Post by JimC » Sun Oct 20, 2013 10:00 am

rEvolutionist wrote:
Ian wrote:I get so sick of people projecting their own beliefs onto what he did. That's all this is. I keep hearing "...that alone makes him a hero". Which is just a way of saying "I don't want to consider everything about the case, just what parts I think I like."

He's not even close to a hero. To be honest, I'm personally upset that he could be free seven or eight years from now. What he did was utterly despicable, a betrayal of thousands of people who work to keep international diplomacy from falling to pieces. "I do not believe in secrecy" is a shortcut to saying you really don't understand the way diplomacy works or why.
It's interesting to consider, though, what would actually happen if every nation was full of leakers and whistleblowers. That is, no nation had any secrets. How bad would it actually be? I haven't thought widely enough about it, so I couldn't really begin to list the "cons". But it strikes me that you and others who get frothy at the "no secrets" ethos, seem to only consider it from one isolated nation's side. That is, if say the US had to have no secrets, but everyone else did, then you would be right, it would be ridiculous. But consider if no nation had any secrets. What would happen then?
However, given a fairly standard, cynical view of human nature, such a situation is very unlikely.

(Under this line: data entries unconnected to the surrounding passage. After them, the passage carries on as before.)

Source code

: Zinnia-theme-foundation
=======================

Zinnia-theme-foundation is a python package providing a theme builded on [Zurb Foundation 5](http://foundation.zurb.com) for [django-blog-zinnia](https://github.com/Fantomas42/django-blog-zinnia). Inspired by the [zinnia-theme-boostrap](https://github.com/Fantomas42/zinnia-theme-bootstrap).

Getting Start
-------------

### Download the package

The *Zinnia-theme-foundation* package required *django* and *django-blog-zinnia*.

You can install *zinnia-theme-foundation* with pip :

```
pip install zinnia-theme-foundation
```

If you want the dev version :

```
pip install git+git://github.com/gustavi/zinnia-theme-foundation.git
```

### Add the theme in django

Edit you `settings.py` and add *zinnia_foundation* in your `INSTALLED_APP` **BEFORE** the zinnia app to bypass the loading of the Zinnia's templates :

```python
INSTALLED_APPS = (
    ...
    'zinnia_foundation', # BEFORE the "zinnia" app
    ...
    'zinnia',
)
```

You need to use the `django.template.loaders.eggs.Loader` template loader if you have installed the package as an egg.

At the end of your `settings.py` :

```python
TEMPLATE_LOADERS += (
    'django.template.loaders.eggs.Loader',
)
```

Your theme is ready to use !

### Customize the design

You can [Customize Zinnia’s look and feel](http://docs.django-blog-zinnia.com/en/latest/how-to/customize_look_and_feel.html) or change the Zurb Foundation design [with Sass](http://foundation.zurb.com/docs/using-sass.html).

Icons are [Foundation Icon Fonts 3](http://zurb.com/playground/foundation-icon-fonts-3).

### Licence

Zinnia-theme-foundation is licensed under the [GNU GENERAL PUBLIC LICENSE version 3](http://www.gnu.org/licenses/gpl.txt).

Given the existence of competing tribes/institutions/nations, they will always vie for the advantage that accrues from being secret within, but knowing as many of the secrets of the other tribe as possible. To think otherwise is to have a delusional view of hominid nature...

It is quite understandable that Ian and others would get emotional about "betrayal". It is also a valid perspective that knowing the machinations of a dominant power is of great value to the rest of us...

Transactional ethics applies in such situations...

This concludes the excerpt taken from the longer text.